Mounting the VR in the alternator was never a good idea. but those four wires required to mount the regulator near the battery were treated like a billion dollar expense. VR's have thermal sensing and never did a good job of monitoring the battery temperature with as many as eight super hot diodes in the same package. Just on some Caddies were we allowed to add a couple of wires for a remotely mounted thermistor placed near the battery.

Just typing this so you know some of the reasons you are having problems.

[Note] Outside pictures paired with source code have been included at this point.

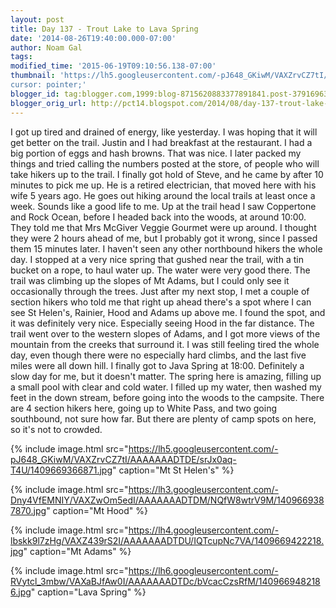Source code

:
 ```yaml
---
layout: post
title: Day 137 - Trout Lake to Lava Spring
date: '2014-08-26T19:40:00.000-07:00'
author: Noam Gal
tags:
modified_time: '2015-06-19T09:10:56.138-07:00'
thumbnail: 'https://lh5.googleusercontent.com/-pJ648_GKiwM/VAXZrvCZ7tI/AAAAAAADTDE/srJx0aq-T4U/s72-c/1409669366871.jpg
cursor: pointer;'
blogger_id: tag:blogger.com,1999:blog-8715620883377891841.post-3791696390177838358
blogger_orig_url: http://pct14.blogspot.com/2014/08/day-137-trout-lake-to-lava-spring.html
---
```


I got up tired and drained of energy, like yesterday. I was hoping that it will get better on the trail.
Justin
 and I had breakfast at the restaurant. I had a big portion of eggs and hash browns. That was nice. I later packed my
 things and tried calling the numbers posted at the store, of people who will take hikers up to the trail.
I
 finally got hold of Steve, and he came by after 10 minutes to pick me up. He is a retired electrician, that moved
 here with his wife 5 years ago. He goes out hiking around the local trails at least once a week. Sounds like a good
 life to me.
Up at the trail head I saw Coppertone and Rock Ocean, before I headed back into the woods, at around
 10:00. They told me that Mrs McGiver  Veggie Gourmet were up around. I thought they were 2 hours ahead of me,
 but I probably got it wrong, since I passed them 15 minutes later.
I haven't seen any other northbound hikers
 the whole day. I stopped at a very nice spring that gushed near the trail, with a tin bucket on a rope, to haul
 water up. The water were very good there.
The trail was climbing up the slopes of Mt Adams, but I could only see
 it occasionally through the trees.
Just after my next stop, I met a couple of section hikers who told me that
 right up ahead there's a spot where I can see St Helen's, Rainier, Hood and Adams up above me. I found the spot, and
 it was definitely very nice. Especially seeing Hood in the far distance.
The trail went over to the western
 slopes of Adams, and I got more views of the mountain from the creeks that surround it.
I was still feeling
 tired the whole day, even though there were no especially hard climbs, and the last five miles were all down hill. I
 finally got to Java Spring at 18:00. Definitely a slow day for me, but it doesn't matter.
The spring here is
 amazing, filling up a small pool with clear and cold water. I filled up my water, then washed my feet in the down
 stream, before going into the woods to the campsite. There are 4 section hikers here, going up to White Pass, and
 two going southbound, not sure how far. But there are plenty of camp spots on here, so it's not to crowded.


{% include image.html src="https://lh5.googleusercontent.com/-pJ648_GKiwM/VAXZrvCZ7tI/AAAAAAADTDE/srJx0aq-T4U/1409669366871.jpg" caption="Mt St Helen's" %}


{% include image.html src="https://lh3.googleusercontent.com/-Dny4VfEMNIY/VAXZwOm5edI/AAAAAAADTDM/NQfW8wtrV9M/1409669387870.jpg" caption="Mt Hood" %}


{% include image.html src="https://lh4.googleusercontent.com/-lbskk9l7zHg/VAXZ439rS2I/AAAAAAADTDU/IQTcupNc7VA/1409669422218.jpg" caption="Mt Adams" %}


{% include image.html src="https://lh6.googleusercontent.com/-RVytcl_3mbw/VAXaBJfAw0I/AAAAAAADTDc/bVcacCzsRfM/1409669482186.jpg" caption="Lava Spring" %}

Was invited to a very expensive country club with all the executives there, order anything you want, drink all you want. Then was hit about reducing cost. Just looked around and smiled and replied, we could just as well have this meeting at Macs. That went over like a lead balloon. Not joking on this.
 

keith

Sr. Member
Joined
Dec 21, 2007
Messages
176
Points
16
Let me up date. I do not think the coil is getting voltage if the key is off. It got so hot so fast I thought it must be heating up with the key on, it accutally melted the plastic. I put a test light in place of the coil and the light goes off if the crank sensor looses signal. So as soon as that engine stops rotating power is cut to the coil. The relay seems to be working and the battery is not going died.

yes, check engine light comes on then goes off in 3 seconds, no codes, parts are from Car Quest, engine and van are stock- someone had added remote for door locks and power windows, I removed both, they were not working anyway,

I plugged in scanner and see what voltage the PCM is seeing, good point here. Scanner said "battery Voltage 0.0" "Desired Voltage 13.6"

The only other problem is if the voltage 17v the volt meter on the dash or insterment panel reads 0v. If the alternator is regulated and battery voltage is around 13.5 volts the dash is up and reading.

I will be looking at power wires feeding the PCM and dash.

thanks
 

keith

Sr. Member
Joined
Dec 21, 2007
Messages
176
Points
16
Since the scanner was reading 0v. I checked the voltage on C25 at the computer. This is a generator source wire and it has battery voltage. I also checked the fuses 8,4, and 7 and they were all good. I am not able to find a connection between the gauge on the dash and the PCM. But I feel the PCM is the likely cause of the problem now. I would be open to any more suggestion or idea of anything esle to check.
 

kev2

wrench
Joined
Nov 14, 2006
Messages
4,919
Points
48
Age
119
seams to me two issues here - likely connected...

The coil - What is the voltage to coil key on, remember only powered briefly ...
as the coil is only 2 wires - unplug and probe BOTH with DVOM cking Volts and ground.
knowing that may have us look into coil application.

The charging issue- is it intermittant, when the dash gauge and scanner reads 0 only then does it go to that critical high charge rate? I think the PCM is not seeing the battery V and commanding the alt to go full charge.... A problem in the PDC corossion I recall was an issue.... later I will ck TSBs and known issues that match the no voltage seen by PCM
 

keith

Sr. Member
Joined
Dec 21, 2007
Messages
176
Points
16
I think it is just one problem the high voltage is what is burning out the coils.